### Recorded information:
------------------------

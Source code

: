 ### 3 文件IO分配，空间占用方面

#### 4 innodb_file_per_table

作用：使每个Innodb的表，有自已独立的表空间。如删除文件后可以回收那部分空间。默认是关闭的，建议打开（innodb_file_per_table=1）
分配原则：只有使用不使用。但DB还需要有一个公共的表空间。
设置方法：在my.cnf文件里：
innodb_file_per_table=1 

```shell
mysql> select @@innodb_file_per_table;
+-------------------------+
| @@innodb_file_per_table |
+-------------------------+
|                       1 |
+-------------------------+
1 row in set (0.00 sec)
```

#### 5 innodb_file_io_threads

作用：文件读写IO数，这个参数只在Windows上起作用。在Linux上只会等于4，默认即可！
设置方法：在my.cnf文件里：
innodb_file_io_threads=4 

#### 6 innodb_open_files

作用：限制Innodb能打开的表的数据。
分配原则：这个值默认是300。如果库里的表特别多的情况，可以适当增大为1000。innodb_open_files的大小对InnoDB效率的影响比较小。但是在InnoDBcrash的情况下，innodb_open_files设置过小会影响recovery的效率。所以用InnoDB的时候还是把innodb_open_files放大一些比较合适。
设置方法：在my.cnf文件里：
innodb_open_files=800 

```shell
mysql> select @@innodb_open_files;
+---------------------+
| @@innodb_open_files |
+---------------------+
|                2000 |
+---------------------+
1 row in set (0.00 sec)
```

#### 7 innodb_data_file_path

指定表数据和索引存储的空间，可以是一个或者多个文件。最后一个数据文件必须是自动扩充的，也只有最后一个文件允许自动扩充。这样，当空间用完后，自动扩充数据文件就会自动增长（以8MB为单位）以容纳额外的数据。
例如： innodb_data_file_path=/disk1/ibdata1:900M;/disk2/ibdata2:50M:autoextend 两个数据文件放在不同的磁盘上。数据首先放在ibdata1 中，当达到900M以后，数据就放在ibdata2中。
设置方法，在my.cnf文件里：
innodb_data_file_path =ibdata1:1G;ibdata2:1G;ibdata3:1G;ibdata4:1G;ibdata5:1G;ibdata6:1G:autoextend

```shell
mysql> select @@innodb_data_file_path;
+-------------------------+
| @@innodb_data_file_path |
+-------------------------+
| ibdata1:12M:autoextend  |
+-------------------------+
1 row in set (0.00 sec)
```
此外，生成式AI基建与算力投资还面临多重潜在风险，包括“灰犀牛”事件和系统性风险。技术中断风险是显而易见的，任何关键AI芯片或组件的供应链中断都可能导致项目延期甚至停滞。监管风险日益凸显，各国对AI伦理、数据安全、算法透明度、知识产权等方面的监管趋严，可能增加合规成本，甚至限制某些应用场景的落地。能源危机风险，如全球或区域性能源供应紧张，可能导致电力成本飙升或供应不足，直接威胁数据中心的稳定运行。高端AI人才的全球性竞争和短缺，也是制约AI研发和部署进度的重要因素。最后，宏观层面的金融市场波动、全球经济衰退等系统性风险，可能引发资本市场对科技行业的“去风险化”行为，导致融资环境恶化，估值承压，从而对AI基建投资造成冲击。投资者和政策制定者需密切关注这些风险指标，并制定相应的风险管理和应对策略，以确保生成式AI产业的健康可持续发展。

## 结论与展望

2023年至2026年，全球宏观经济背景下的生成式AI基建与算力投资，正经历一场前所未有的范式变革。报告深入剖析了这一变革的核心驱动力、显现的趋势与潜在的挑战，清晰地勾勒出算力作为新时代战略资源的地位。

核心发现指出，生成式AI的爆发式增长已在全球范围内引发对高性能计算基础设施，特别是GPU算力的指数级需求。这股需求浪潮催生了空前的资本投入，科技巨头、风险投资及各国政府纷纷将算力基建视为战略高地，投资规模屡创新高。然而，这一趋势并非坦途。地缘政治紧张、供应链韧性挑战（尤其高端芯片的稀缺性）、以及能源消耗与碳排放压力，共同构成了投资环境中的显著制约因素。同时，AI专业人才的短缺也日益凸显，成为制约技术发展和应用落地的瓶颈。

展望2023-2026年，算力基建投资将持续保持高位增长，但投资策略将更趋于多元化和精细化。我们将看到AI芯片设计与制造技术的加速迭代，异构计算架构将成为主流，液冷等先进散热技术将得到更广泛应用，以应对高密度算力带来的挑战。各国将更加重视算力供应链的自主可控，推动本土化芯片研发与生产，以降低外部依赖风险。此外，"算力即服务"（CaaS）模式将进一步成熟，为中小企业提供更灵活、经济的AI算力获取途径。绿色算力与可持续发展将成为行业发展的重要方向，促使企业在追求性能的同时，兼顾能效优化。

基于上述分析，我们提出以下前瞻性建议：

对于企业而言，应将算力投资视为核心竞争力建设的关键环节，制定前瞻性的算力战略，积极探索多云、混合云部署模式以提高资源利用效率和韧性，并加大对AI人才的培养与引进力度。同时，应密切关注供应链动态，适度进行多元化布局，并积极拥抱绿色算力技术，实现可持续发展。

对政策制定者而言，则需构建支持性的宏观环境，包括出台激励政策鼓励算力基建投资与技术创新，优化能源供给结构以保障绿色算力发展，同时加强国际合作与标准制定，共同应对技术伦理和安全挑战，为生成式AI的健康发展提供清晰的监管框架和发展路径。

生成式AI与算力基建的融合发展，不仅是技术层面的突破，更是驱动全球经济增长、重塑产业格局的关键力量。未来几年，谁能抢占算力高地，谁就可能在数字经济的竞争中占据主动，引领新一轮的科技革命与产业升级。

------------------------

Everything in the listing is to be restated exactly.

Source code

: ### 3 文件IO分配，空间占用方面

#### 4 innodb_file_per_table

作用：使每个Innodb的表，有自已独立的表空间。如删除文件后可以回收那部分空间。默认是关闭的，建议打开（innodb_file_per_table=1）
分配原则：只有使用不使用。但DB还需要有一个公共的表空间。
设置方法：在my.cnf文件里：
innodb_file_per_table=1 

```shell
mysql> select @@innodb_file_per_table;
+-------------------------+
| @@innodb_file_per_table |
+-------------------------+
|                       1 |
+-------------------------+
1 row in set (0.00 sec)
```

#### 5 innodb_file_io_threads

作用：文件读写IO数，这个参数只在Windows上起作用。在Linux上只会等于4，默认即可！
设置方法：在my.cnf文件里：
innodb_file_io_threads=4 

#### 6 innodb_open_files

作用：限制Innodb能打开的表的数据。
分配原则：这个值默认是300。如果库里的表特别多的情况，可以适当增大为1000。innodb_open_files的大小对InnoDB效率的影响比较小。但是在InnoDBcrash的情况下，innodb_open_files设置过小会影响recovery的效率。所以用InnoDB的时候还是把innodb_open_files放大一些比较合适。
设置方法：在my.cnf文件里：
innodb_open_files=800 

```shell
mysql> select @@innodb_open_files;
+---------------------+
| @@innodb_open_files |
+---------------------+
|                2000 |
+---------------------+
1 row in set (0.00 sec)
```

#### 7 innodb_data_file_path

指定表数据和索引存储的空间，可以是一个或者多个文件。最后一个数据文件必须是自动扩充的，也只有最后一个文件允许自动扩充。这样，当空间用完后，自动扩充数据文件就会自动增长（以8MB为单位）以容纳额外的数据。
例如： innodb_data_file_path=/disk1/ibdata1:900M;/disk2/ibdata2:50M:autoextend 两个数据文件放在不同的磁盘上。数据首先放在ibdata1 中，当达到900M以后，数据就放在ibdata2中。
设置方法，在my.cnf文件里：
innodb_data_file_path =ibdata1:1G;ibdata2:1G;ibdata3:1G;ibdata4:1G;ibdata5:1G;ibdata6:1G:autoextend

```shell
mysql> select @@innodb_data_file_path;
+-------------------------+
| @@innodb_data_file_path |
+-------------------------+
| ibdata1:12M:autoextend  |
+-------------------------+
1 row in set (0.00 sec)
```
此外，生成式AI基建与算力投资还面临多重潜在风险，包括“灰犀牛”事件和系统性风险。技术中断风险是显而易见的，任何关键AI芯片或组件的供应链中断都可能导致项目延期甚至停滞。监管风险日益凸显，各国对AI伦理、数据安全、算法透明度、知识产权等方面的监管趋严，可能增加合规成本，甚至限制某些应用场景的落地。能源危机风险，如全球或区域性能源供应紧张，可能导致电力成本飙升或供应不足，直接威胁数据中心的稳定运行。高端AI人才的全球性竞争和短缺，也是制约AI研发和部署进度的重要因素。最后，宏观层面的金融市场波动、全球经济衰退等系统性风险，可能引发资本市场对科技行业的“去风险化”行为，导致融资环境恶化，估值承压，从而对AI基建投资造成冲击。投资者和政策制定者需密切关注这些风险指标，并制定相应的风险管理和应对策略，以确保生成式AI产业的健康可持续发展。

## 结论与展望

2023年至2026年，全球宏观经济背景下的生成式AI基建与算力投资，正经历一场前所未有的范式变革。报告深入剖析了这一变革的核心驱动力、显现的趋势与潜在的挑战，清晰地勾勒出算力作为新时代战略资源的地位。

核心发现指出，生成式AI的爆发式增长已在全球范围内引发对高性能计算基础设施，特别是GPU算力的指数级需求。这股需求浪潮催生了空前的资本投入，科技巨头、风险投资及各国政府纷纷将算力基建视为战略高地，投资规模屡创新高。然而，这一趋势并非坦途。地缘政治紧张、供应链韧性挑战（尤其高端芯片的稀缺性）、以及能源消耗与碳排放压力，共同构成了投资环境中的显著制约因素。同时，AI专业人才的短缺也日益凸显，成为制约技术发展和应用落地的瓶颈。

展望2023-2026年，算力基建投资将持续保持高位增长，但投资策略将更趋于多元化和精细化。我们将看到AI芯片设计与制造技术的加速迭代，异构计算架构将成为主流，液冷等先进散热技术将得到更广泛应用，以应对高密度算力带来的挑战。各国将更加重视算力供应链的自主可控，推动本土化芯片研发与生产，以降低外部依赖风险。此外，"算力即服务"（CaaS）模式将进一步成熟，为中小企业提供更灵活、经济的AI算力获取途径。绿色算力与可持续发展将成为行业发展的重要方向，促使企业在追求性能的同时，兼顾能效优化。

基于上述分析，我们提出以下前瞻性建议：

对于企业而言，应将算力投资视为核心竞争力建设的关键环节，制定前瞻性的算力战略，积极探索多云、混合云部署模式以提高资源利用效率和韧性，并加大对AI人才的培养与引进力度。同时，应密切关注供应链动态，适度进行多元化布局，并积极拥抱绿色算力技术，实现可持续发展。

对政策制定者而言，则需构建支持性的宏观环境，包括出台激励政策鼓励算力基建投资与技术创新，优化能源供给结构以保障绿色算力发展，同时加强国际合作与标准制定，共同应对技术伦理和安全挑战，为生成式AI的健康发展提供清晰的监管框架和发展路径。

生成式AI与算力基建的融合发展，不仅是技术层面的突破，更是驱动全球经济增长、重塑产业格局的关键力量。未来几年，谁能抢占算力高地，谁就可能在数字经济的竞争中占据主动，引领新一轮的科技革命与产业升级。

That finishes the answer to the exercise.